SOURCE INFORMATION:
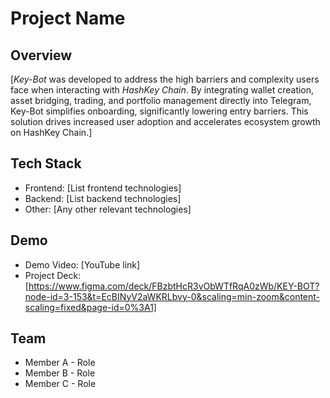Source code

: # Project Name

## Overview
[*Key-Bot* was developed to address the high barriers and complexity users face when interacting with *HashKey Chain*. By integrating wallet creation, asset bridging, trading, and portfolio management directly into Telegram, Key-Bot simplifies onboarding, significantly lowering entry barriers. This solution drives increased user adoption and accelerates ecosystem growth on HashKey Chain.]

## Tech Stack
- Frontend: [List frontend technologies]
- Backend: [List backend technologies]
- Other: [Any other relevant technologies]

## Demo
- Demo Video: [YouTube link]
- Project Deck: [https://www.figma.com/deck/FBzbtHcR3vObWTfRqA0zWb/KEY-BOT?node-id=3-153&t=EcBINyV2aWKRLbvy-0&scaling=min-zoom&content-scaling=fixed&page-id=0%3A1]

## Team
- Member A - Role
- Member B - Role
- Member C - Role
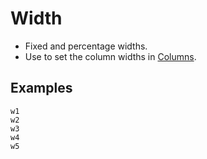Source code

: # Width

- Fixed and percentage widths.
- Use to set the column widths in [Columns](#columns).

## Examples

<div class="pa3 ba b-gray-300 mb4">
    <div class="mb3">
        <div class="h1 bg-gray w1 br b-blue"></div>
        <code class="mt1 clipboard">w1</code>
    </div>
    <div class="mb3">
        <div class="h1 bg-gray w2 br b-blue"></div>
        <code class="mt1 clipboard">w2</code>
    </div>
    <div class="mb3">
        <div class="h1 bg-gray w3 br b-blue"></div>
        <code class="mt1 clipboard">w3</code>
    </div>
    <div class="mb3">
        <div class="h1 bg-gray w4 br b-blue"></div>
        <code class="mt1 clipboard">w4</code>
    </div>
    <div>
        <div class="h1 bg-gray w5 br b-blue"></div>
        <code class="mt1 clipboard">w5</code>
    </div>
</div>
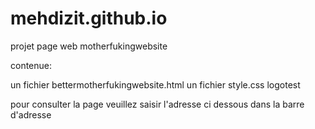 # mehdizit.github.io

projet page web motherfukingwebsite


contenue:

un fichier bettermotherfukingwebsite.html
un fichier style.css
logotest


pour consulter la page veuillez saisir l'adresse  ci dessous dans la barre d'adresse 
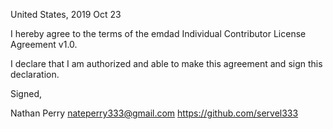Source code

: United States, 2019 Oct 23

I hereby agree to the terms of the emdad Individual Contributor License
Agreement v1.0.

I declare that I am authorized and able to make this agreement and sign this
declaration.

Signed,

Nathan Perry nateperry333@gmail.com https://github.com/servel333
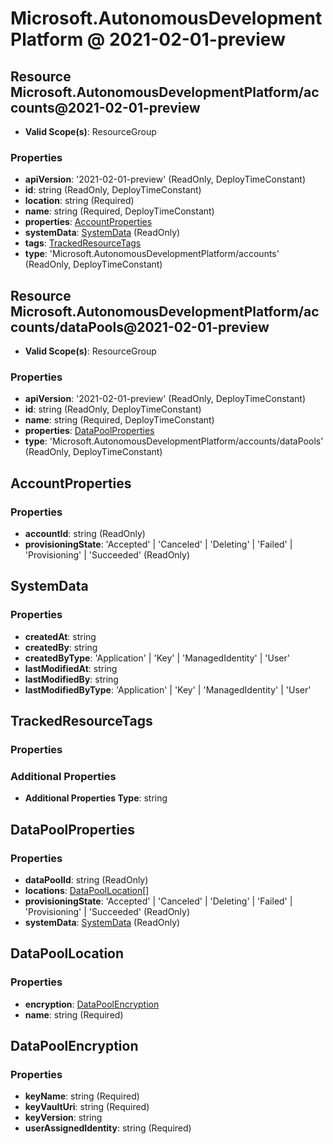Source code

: # Microsoft.AutonomousDevelopmentPlatform @ 2021-02-01-preview

## Resource Microsoft.AutonomousDevelopmentPlatform/accounts@2021-02-01-preview
* **Valid Scope(s)**: ResourceGroup
### Properties
* **apiVersion**: '2021-02-01-preview' (ReadOnly, DeployTimeConstant)
* **id**: string (ReadOnly, DeployTimeConstant)
* **location**: string (Required)
* **name**: string (Required, DeployTimeConstant)
* **properties**: [AccountProperties](#accountproperties)
* **systemData**: [SystemData](#systemdata) (ReadOnly)
* **tags**: [TrackedResourceTags](#trackedresourcetags)
* **type**: 'Microsoft.AutonomousDevelopmentPlatform/accounts' (ReadOnly, DeployTimeConstant)

## Resource Microsoft.AutonomousDevelopmentPlatform/accounts/dataPools@2021-02-01-preview
* **Valid Scope(s)**: ResourceGroup
### Properties
* **apiVersion**: '2021-02-01-preview' (ReadOnly, DeployTimeConstant)
* **id**: string (ReadOnly, DeployTimeConstant)
* **name**: string (Required, DeployTimeConstant)
* **properties**: [DataPoolProperties](#datapoolproperties)
* **type**: 'Microsoft.AutonomousDevelopmentPlatform/accounts/dataPools' (ReadOnly, DeployTimeConstant)

## AccountProperties
### Properties
* **accountId**: string (ReadOnly)
* **provisioningState**: 'Accepted' | 'Canceled' | 'Deleting' | 'Failed' | 'Provisioning' | 'Succeeded' (ReadOnly)

## SystemData
### Properties
* **createdAt**: string
* **createdBy**: string
* **createdByType**: 'Application' | 'Key' | 'ManagedIdentity' | 'User'
* **lastModifiedAt**: string
* **lastModifiedBy**: string
* **lastModifiedByType**: 'Application' | 'Key' | 'ManagedIdentity' | 'User'

## TrackedResourceTags
### Properties
### Additional Properties
* **Additional Properties Type**: string

## DataPoolProperties
### Properties
* **dataPoolId**: string (ReadOnly)
* **locations**: [DataPoolLocation](#datapoollocation)[]
* **provisioningState**: 'Accepted' | 'Canceled' | 'Deleting' | 'Failed' | 'Provisioning' | 'Succeeded' (ReadOnly)
* **systemData**: [SystemData](#systemdata) (ReadOnly)

## DataPoolLocation
### Properties
* **encryption**: [DataPoolEncryption](#datapoolencryption)
* **name**: string (Required)

## DataPoolEncryption
### Properties
* **keyName**: string (Required)
* **keyVaultUri**: string (Required)
* **keyVersion**: string
* **userAssignedIdentity**: string (Required)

EXERCISE OBJECTIVE: Repeat each record verbatim, pictures excluded.

TASK RESULT:
Source code

: # Project Name

## Overview
[*Key-Bot* was developed to address the high barriers and complexity users face when interacting with *HashKey Chain*. By integrating wallet creation, asset bridging, trading, and portfolio management directly into Telegram, Key-Bot simplifies onboarding, significantly lowering entry barriers. This solution drives increased user adoption and accelerates ecosystem growth on HashKey Chain.]

## Tech Stack
- Frontend: [List frontend technologies]
- Backend: [List backend technologies]
- Other: [Any other relevant technologies]

## Demo
- Demo Video: [YouTube link]
- Project Deck: [https://www.figma.com/deck/FBzbtHcR3vObWTfRqA0zWb/KEY-BOT?node-id=3-153&t=EcBINyV2aWKRLbvy-0&scaling=min-zoom&content-scaling=fixed&page-id=0%3A1]

## Team
- Member A - Role
- Member B - Role
- Member C - Role
Source code

: # Width

- Fixed and percentage widths.
- Use to set the column widths in [Columns](#columns).

## Examples

<div class="pa3 ba b-gray-300 mb4">
    <div class="mb3">
        <div class="h1 bg-gray w1 br b-blue"></div>
        <code class="mt1 clipboard">w1</code>
    </div>
    <div class="mb3">
        <div class="h1 bg-gray w2 br b-blue"></div>
        <code class="mt1 clipboard">w2</code>
    </div>
    <div class="mb3">
        <div class="h1 bg-gray w3 br b-blue"></div>
        <code class="mt1 clipboard">w3</code>
    </div>
    <div class="mb3">
        <div class="h1 bg-gray w4 br b-blue"></div>
        <code class="mt1 clipboard">w4</code>
    </div>
    <div>
        <div class="h1 bg-gray w5 br b-blue"></div>
        <code class="mt1 clipboard">w5</code>
    </div>
</div>
 # mehdizit.github.io

projet page web motherfukingwebsite


contenue:

un fichier bettermotherfukingwebsite.html
un fichier style.css
logotest


pour consulter la page veuillez saisir l'adresse  ci dessous dans la barre d'adresse 
Source code

: United States, 2019 Oct 23

I hereby agree to the terms of the emdad Individual Contributor License
Agreement v1.0.

I declare that I am authorized and able to make this agreement and sign this
declaration.

Signed,

Nathan Perry nateperry333@gmail.com https://github.com/servel333
Source code

: # Microsoft.AutonomousDevelopmentPlatform @ 2021-02-01-preview

## Resource Microsoft.AutonomousDevelopmentPlatform/accounts@2021-02-01-preview
* **Valid Scope(s)**: ResourceGroup
### Properties
* **apiVersion**: '2021-02-01-preview' (ReadOnly, DeployTimeConstant)
* **id**: string (ReadOnly, DeployTimeConstant)
* **location**: string (Required)
* **name**: string (Required, DeployTimeConstant)
* **properties**: [AccountProperties](#accountproperties)
* **systemData**: [SystemData](#systemdata) (ReadOnly)
* **tags**: [TrackedResourceTags](#trackedresourcetags)
* **type**: 'Microsoft.AutonomousDevelopmentPlatform/accounts' (ReadOnly, DeployTimeConstant)

## Resource Microsoft.AutonomousDevelopmentPlatform/accounts/dataPools@2021-02-01-preview
* **Valid Scope(s)**: ResourceGroup
### Properties
* **apiVersion**: '2021-02-01-preview' (ReadOnly, DeployTimeConstant)
* **id**: string (ReadOnly, DeployTimeConstant)
* **name**: string (Required, DeployTimeConstant)
* **properties**: [DataPoolProperties](#datapoolproperties)
* **type**: 'Microsoft.AutonomousDevelopmentPlatform/accounts/dataPools' (ReadOnly, DeployTimeConstant)

## AccountProperties
### Properties
* **accountId**: string (ReadOnly)
* **provisioningState**: 'Accepted' | 'Canceled' | 'Deleting' | 'Failed' | 'Provisioning' | 'Succeeded' (ReadOnly)

## SystemData
### Properties
* **createdAt**: string
* **createdBy**: string
* **createdByType**: 'Application' | 'Key' | 'ManagedIdentity' | 'User'
* **lastModifiedAt**: string
* **lastModifiedBy**: string
* **lastModifiedByType**: 'Application' | 'Key' | 'ManagedIdentity' | 'User'

## TrackedResourceTags
### Properties
### Additional Properties
* **Additional Properties Type**: string

## DataPoolProperties
### Properties
* **dataPoolId**: string (ReadOnly)
* **locations**: [DataPoolLocation](#datapoollocation)[]
* **provisioningState**: 'Accepted' | 'Canceled' | 'Deleting' | 'Failed' | 'Provisioning' | 'Succeeded' (ReadOnly)
* **systemData**: [SystemData](#systemdata) (ReadOnly)

## DataPoolLocation
### Properties
* **encryption**: [DataPoolEncryption](#datapoolencryption)
* **name**: string (Required)

## DataPoolEncryption
### Properties
* **keyName**: string (Required)
* **keyVaultUri**: string (Required)
* **keyVersion**: string
* **userAssignedIdentity**: string (Required)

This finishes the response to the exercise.